Hippocampal Subfield-specific Tractography in Epilepsy Patients at 7 Tesla
John W Rutland1, Rebecca E Feldman1, Lara V Marcuse2, Madeline C Fields2, Bradley N Delman3, Prantik Kundu 1, Patrick R Hof4, and Priti Balchandani1

1Translational and Molecular Imaging Institute, Icahn School of Medicine at Mount Sinai, New York, NY, United States, 2Department of Neurology, Icahn School of Medicine at Mount Sinai, New York, NY, United States, 3Department of Radiology, Icahn School of Medicine at Mount Sinai, New York, NY, United States, 4Department of Neuroscience, Icahn School of Medicine at Mount Sinai, New York, NY, United States


This is the first investigation to use diffusion tensor imaging at 7 Tesla to quantify changes in the structural connectivity of individual hippocampal subfields in epilepsy patients. Diffusion imaging and automated hippocampal subfield segmentation were performed on 19 epilepsy patients and 10 healthy controls. We found that hippocampal volumes are reduced bilaterally in epilepsy patients compared with controls. Connectivity in the left fimbria and right hippocampal-amygdaloid transition area is significantly reduced in epilepsy patients compared with controls. These findings suggest that connectivity of hippocampal subfields are independently affected in epilepsy patients.

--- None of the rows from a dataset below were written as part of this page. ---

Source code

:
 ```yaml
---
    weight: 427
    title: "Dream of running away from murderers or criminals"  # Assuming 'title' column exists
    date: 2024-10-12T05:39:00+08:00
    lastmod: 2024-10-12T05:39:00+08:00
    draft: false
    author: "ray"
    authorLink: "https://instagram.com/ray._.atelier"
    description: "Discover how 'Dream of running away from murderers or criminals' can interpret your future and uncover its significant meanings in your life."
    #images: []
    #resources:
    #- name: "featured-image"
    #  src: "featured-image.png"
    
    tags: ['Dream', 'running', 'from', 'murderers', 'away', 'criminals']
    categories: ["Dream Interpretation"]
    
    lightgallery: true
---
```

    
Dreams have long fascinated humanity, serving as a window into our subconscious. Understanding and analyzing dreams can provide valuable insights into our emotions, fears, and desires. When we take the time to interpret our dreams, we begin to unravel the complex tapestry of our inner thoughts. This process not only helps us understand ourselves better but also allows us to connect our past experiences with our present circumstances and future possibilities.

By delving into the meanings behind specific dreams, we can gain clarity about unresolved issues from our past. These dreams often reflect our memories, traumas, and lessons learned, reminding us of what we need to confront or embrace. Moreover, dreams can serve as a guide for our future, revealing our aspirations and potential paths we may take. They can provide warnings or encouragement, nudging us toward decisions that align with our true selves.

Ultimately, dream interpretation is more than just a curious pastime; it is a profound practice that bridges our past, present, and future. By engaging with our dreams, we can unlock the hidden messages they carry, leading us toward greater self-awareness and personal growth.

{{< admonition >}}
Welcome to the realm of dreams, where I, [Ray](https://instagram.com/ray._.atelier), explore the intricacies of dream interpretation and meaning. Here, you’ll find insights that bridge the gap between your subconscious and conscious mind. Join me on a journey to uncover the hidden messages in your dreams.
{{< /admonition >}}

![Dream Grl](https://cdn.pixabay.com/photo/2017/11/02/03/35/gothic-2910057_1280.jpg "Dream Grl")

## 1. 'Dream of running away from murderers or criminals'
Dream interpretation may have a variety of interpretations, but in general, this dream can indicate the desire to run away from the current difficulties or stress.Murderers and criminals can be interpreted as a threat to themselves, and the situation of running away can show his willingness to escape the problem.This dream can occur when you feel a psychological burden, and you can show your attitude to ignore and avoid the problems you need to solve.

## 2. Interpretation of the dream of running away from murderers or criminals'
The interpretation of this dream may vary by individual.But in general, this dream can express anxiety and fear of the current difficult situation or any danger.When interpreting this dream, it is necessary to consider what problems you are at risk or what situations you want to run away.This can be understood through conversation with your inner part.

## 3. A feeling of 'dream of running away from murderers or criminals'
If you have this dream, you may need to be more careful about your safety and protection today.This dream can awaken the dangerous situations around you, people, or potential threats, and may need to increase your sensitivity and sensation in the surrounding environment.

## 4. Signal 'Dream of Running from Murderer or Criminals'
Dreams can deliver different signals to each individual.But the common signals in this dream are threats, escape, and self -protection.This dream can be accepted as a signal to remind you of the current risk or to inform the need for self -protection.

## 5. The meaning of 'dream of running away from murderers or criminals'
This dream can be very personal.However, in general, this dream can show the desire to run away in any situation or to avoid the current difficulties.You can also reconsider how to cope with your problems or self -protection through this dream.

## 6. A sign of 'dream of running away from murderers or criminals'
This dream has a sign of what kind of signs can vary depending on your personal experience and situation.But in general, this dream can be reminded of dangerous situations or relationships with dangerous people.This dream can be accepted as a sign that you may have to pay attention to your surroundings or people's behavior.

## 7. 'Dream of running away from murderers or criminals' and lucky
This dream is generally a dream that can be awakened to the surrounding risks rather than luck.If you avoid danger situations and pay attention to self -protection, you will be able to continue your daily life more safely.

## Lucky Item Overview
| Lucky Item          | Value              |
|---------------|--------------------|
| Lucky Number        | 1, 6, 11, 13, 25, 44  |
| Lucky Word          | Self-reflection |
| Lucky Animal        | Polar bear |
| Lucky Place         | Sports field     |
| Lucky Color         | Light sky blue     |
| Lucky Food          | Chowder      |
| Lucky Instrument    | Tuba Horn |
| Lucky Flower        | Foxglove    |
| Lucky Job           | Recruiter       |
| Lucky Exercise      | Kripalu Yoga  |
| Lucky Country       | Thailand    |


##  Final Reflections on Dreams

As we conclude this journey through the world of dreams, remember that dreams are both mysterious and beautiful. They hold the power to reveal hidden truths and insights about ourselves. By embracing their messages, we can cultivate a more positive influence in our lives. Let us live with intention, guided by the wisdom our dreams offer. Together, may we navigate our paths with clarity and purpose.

Medial temporal lobe (MTL) epilepsy is the most common type of epilepsy, affecting approximately 0.1% of the population [1]. Hippocampi, which reside in the MTL, are often involved in seizure onset [1,2]. Since hippocampi are composed of functionally distinct subfields, measures of subfield-specific changes in epilepsy patients may help in understanding epileptogenesis [2]. Previous studies have found volumetric reductions in specific subfields in epileptic patients, as well as global hippocampal atrophy [2]. In addition, abnormal structural connectivity in hippocampi and other limbic structures such as the amygdala has been reported in epilepsy patients [3]. It is thought that seizure activity damages axonal bundles, causing a reduction of fiber density. However, conclusive connectomic changes in epilepsy have not been identified, especially with regard to hippocampal subfields. The current study employs ultra-high field (7 Tesla) MRI to delineate hippocampal subfields and achieve subfield-specific tractography. Here we report the first application of subfield-specific measures in epilepsy patients and controls.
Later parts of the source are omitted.